ABOUT THIS TASK ->
Write out the entries below exactly. End with the line that contains "- Usage tracking and analytics".

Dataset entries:
╔══

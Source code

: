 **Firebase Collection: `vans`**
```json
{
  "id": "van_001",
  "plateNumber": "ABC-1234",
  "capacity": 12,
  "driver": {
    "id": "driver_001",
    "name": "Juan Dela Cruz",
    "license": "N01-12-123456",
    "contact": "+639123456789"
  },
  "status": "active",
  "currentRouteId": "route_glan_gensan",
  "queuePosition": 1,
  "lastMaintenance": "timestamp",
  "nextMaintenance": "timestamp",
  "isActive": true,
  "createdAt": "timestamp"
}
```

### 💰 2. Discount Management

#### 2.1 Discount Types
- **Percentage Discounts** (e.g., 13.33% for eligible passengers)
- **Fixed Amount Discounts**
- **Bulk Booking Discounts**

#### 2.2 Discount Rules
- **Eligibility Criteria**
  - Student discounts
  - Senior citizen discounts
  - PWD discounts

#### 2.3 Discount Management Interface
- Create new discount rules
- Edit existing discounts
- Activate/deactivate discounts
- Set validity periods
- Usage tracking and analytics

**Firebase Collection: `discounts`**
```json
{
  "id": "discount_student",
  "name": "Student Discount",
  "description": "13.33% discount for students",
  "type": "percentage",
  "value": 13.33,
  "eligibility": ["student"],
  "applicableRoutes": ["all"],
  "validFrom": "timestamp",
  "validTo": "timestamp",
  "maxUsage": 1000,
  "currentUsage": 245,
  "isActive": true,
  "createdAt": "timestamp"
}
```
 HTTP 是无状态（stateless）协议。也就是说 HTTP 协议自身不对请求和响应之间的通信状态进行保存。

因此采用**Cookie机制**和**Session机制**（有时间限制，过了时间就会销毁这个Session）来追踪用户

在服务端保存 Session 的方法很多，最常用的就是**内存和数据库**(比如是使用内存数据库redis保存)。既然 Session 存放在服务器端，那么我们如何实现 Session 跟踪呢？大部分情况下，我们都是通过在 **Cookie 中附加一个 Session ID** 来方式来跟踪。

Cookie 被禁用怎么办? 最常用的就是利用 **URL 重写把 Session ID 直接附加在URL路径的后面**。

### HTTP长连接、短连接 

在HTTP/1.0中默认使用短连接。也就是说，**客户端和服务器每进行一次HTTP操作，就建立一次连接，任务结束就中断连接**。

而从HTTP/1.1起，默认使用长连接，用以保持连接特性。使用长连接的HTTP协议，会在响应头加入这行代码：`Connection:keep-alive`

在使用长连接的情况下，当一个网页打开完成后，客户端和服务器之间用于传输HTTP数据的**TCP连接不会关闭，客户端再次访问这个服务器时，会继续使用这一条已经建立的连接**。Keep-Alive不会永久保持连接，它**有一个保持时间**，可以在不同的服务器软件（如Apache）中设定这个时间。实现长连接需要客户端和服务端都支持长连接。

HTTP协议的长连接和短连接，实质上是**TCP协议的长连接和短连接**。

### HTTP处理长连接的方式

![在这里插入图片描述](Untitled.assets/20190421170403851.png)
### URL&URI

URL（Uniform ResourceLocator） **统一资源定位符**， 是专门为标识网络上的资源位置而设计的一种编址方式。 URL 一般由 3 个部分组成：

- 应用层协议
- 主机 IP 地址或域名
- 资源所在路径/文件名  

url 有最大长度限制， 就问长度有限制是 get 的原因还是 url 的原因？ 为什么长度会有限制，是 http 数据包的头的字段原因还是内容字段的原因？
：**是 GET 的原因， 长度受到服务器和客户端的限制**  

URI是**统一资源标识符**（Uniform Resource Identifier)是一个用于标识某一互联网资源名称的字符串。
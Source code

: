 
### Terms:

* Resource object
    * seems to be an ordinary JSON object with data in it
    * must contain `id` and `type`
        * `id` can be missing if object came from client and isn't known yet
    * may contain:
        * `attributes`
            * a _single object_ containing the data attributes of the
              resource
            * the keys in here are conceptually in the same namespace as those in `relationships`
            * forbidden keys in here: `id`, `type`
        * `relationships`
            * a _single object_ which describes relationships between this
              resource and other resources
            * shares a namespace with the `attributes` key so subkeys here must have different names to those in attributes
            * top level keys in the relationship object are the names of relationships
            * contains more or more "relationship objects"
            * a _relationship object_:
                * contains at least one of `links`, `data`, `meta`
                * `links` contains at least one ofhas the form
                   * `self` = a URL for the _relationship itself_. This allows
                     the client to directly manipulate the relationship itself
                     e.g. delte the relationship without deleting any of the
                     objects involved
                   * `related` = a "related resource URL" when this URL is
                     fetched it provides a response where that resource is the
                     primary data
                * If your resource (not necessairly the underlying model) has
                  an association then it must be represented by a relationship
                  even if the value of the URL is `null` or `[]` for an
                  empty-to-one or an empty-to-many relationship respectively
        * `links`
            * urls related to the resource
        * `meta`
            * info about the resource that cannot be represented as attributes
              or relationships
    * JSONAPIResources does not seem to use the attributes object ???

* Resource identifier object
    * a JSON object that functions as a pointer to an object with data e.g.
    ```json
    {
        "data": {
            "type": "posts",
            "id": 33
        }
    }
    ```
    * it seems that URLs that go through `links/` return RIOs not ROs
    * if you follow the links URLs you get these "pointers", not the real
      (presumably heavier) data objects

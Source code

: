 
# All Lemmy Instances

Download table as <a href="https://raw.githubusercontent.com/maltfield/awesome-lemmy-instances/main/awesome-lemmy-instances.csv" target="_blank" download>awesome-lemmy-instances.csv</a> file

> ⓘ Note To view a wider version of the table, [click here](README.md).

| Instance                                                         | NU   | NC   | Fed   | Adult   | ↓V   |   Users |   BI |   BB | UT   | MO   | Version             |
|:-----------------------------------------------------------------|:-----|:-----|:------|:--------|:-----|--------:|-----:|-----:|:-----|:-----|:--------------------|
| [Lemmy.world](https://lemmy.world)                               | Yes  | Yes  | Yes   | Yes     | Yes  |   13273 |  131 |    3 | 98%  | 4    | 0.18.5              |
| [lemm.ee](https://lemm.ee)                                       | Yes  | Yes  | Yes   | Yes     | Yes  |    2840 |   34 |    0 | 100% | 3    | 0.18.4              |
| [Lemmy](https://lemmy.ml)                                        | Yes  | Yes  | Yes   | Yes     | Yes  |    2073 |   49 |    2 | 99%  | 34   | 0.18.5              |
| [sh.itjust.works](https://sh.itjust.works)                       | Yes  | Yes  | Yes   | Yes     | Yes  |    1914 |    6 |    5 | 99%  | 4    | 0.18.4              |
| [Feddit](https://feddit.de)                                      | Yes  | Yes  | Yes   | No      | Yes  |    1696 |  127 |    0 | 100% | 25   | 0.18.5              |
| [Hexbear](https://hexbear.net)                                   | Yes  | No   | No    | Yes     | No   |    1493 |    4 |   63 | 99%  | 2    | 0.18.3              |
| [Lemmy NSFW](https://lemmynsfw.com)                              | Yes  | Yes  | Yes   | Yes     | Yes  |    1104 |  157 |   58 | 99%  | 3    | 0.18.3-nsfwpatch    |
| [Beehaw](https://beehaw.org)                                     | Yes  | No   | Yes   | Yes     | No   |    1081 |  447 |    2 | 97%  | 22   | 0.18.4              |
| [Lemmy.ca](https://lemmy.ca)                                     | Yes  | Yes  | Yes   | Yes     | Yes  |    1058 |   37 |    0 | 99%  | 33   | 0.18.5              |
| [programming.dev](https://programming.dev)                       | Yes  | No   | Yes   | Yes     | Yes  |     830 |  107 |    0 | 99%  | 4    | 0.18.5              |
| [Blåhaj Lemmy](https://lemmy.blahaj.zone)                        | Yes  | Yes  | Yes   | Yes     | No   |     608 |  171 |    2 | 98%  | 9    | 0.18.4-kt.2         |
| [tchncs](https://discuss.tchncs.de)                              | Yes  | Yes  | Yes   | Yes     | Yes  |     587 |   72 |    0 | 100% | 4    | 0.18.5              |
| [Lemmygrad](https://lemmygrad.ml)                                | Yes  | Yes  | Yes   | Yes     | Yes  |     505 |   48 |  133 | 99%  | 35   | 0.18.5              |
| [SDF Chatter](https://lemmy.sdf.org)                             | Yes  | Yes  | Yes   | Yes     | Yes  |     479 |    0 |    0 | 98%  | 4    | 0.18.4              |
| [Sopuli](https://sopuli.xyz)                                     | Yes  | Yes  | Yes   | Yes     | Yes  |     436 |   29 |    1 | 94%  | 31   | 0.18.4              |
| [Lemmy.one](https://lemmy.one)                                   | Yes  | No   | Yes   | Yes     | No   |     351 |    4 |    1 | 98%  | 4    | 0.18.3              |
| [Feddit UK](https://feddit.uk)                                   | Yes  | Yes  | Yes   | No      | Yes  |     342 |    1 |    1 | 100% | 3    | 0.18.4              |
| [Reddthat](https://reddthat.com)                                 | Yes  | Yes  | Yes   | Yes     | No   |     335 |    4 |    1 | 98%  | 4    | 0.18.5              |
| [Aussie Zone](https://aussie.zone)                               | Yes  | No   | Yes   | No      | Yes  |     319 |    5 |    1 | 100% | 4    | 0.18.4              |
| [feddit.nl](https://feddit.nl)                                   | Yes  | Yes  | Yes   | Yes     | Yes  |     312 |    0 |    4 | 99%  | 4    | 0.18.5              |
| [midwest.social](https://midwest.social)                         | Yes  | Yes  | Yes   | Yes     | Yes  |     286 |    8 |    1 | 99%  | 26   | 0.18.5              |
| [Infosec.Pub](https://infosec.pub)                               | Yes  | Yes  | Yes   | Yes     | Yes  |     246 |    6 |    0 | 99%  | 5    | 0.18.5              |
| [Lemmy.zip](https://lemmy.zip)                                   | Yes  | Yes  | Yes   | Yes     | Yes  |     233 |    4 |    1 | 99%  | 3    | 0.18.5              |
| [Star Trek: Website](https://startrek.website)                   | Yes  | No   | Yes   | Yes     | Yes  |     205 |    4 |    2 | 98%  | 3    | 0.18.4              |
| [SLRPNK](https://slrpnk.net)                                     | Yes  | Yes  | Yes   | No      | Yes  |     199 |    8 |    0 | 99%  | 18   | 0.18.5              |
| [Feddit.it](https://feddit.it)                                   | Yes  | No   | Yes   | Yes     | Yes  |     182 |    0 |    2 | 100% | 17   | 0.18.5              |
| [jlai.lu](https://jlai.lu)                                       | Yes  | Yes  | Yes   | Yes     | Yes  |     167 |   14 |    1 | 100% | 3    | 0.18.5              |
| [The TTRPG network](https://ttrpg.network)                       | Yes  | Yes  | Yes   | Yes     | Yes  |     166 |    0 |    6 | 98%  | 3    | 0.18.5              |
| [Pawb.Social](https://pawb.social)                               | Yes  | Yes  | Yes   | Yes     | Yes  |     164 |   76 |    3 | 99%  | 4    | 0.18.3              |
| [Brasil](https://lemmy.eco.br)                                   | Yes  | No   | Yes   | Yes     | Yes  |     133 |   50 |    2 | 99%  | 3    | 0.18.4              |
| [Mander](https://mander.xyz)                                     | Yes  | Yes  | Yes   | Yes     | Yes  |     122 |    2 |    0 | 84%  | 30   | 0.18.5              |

╚══

FINISHED TASK ->
Source code

: **Firebase Collection: `vans`**
```json
{
  "id": "van_001",
  "plateNumber": "ABC-1234",
  "capacity": 12,
  "driver": {
    "id": "driver_001",
    "name": "Juan Dela Cruz",
    "license": "N01-12-123456",
    "contact": "+639123456789"
  },
  "status": "active",
  "currentRouteId": "route_glan_gensan",
  "queuePosition": 1,
  "lastMaintenance": "timestamp",
  "nextMaintenance": "timestamp",
  "isActive": true,
  "createdAt": "timestamp"
}
```

### 💰 2. Discount Management

#### 2.1 Discount Types
- **Percentage Discounts** (e.g., 13.33% for eligible passengers)
- **Fixed Amount Discounts**
- **Bulk Booking Discounts**

#### 2.2 Discount Rules
- **Eligibility Criteria**
  - Student discounts
  - Senior citizen discounts
  - PWD discounts

#### 2.3 Discount Management Interface
- Create new discount rules
- Edit existing discounts
- Activate/deactivate discounts
- Set validity periods
- Usage tracking and analytics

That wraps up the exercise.